-- Task description --
Scan the entries below for the word "false". Copy out every line in which it occurs.

Records Start Marker

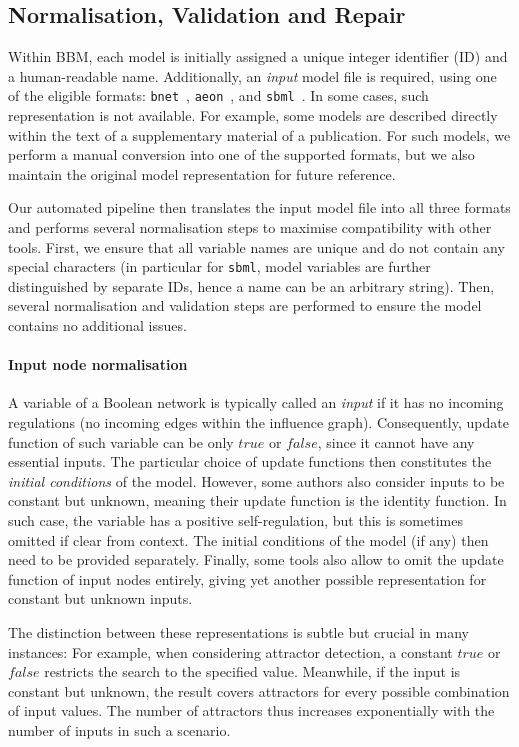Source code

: \documentclass[fleqn,10pt]{wlscirep}
\begin{document}
\subsection*{Normalisation, Validation and Repair}

Within BBM, each model is initially assigned a unique integer identifier (ID) and a human-readable name. Additionally, an \emph{input} model file is required, using one of the eligible formats: \texttt{bnet}~\cite{pyboolnet}, \texttt{aeon}~\cite{aeon}, and \texttt{sbml}~\cite{sbml-qual}. In some cases, such representation is not available. For example, some models are described directly within the text of a supplementary material of a publication. For such models, we perform a manual conversion into one of the supported formats, but we also maintain the original model representation for future reference.

Our automated pipeline then translates the input model file into all three formats and performs several normalisation steps to maximise compatibility with other tools. First, we ensure that all variable names are unique and do not contain any special characters (in particular for \texttt{sbml}, model variables are further distinguished by separate IDs, hence a name can be an arbitrary string). Then, several normalisation and validation steps are performed to ensure the model contains no additional issues.

\paragraph*{Input node normalisation} A variable of a Boolean network is typically called an \emph{input} if it has no incoming regulations (no incoming edges within the influence graph). Consequently, update function of such variable can be only $\mathit{true}$ or $\mathit{false}$, since it cannot have any essential inputs. The particular choice of update functions then constitutes the \emph{initial conditions} of the model. However, some authors also consider inputs to be constant but unknown, meaning their update function is the identity function. In such case, the variable has a positive self-regulation, but this is sometimes omitted if clear from context. The initial conditions of the model (if any) then need to be provided separately. Finally, some tools also allow to omit the update function of input nodes entirely, giving yet another possible representation for constant but unknown inputs.

The distinction between these representations is subtle but crucial in many instances: For example, when considering attractor detection, a constant $\mathit{true}$ or $\mathit{false}$ restricts the search to the specified value. Meanwhile, if the input is constant but unknown, the result covers attractors for every possible combination of input values. The number of attractors thus increases exponentially with the number of inputs in such a scenario.
\end{document}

Records End Marker

-- Problem solution --
\paragraph*{Input node normalisation} A variable of a Boolean network is typically called an \emph{input} if it has no incoming regulations (no incoming edges within the influence graph). Consequently, update function of such variable can be only $\mathit{true}$ or $\mathit{false}$, since it cannot have any essential inputs. The particular choice of update functions then constitutes the \emph{initial conditions} of the model. However, some authors also consider inputs to be constant but unknown, meaning their update function is the identity function. In such case, the variable has a positive self-regulation, but this is sometimes omitted if clear from context. The initial conditions of the model (if any) then need to be provided separately. Finally, some tools also allow to omit the update function of input nodes entirely, giving yet another possible representation for constant but unknown inputs.
The distinction between these representations is subtle but crucial in many instances: For example, when considering attractor detection, a constant $\mathit{true}$ or $\mathit{false}$ restricts the search to the specified value. Meanwhile, if the input is constant but unknown, the result covers attractors for every possible combination of input values. The number of attractors thus increases exponentially with the number of inputs in such a scenario.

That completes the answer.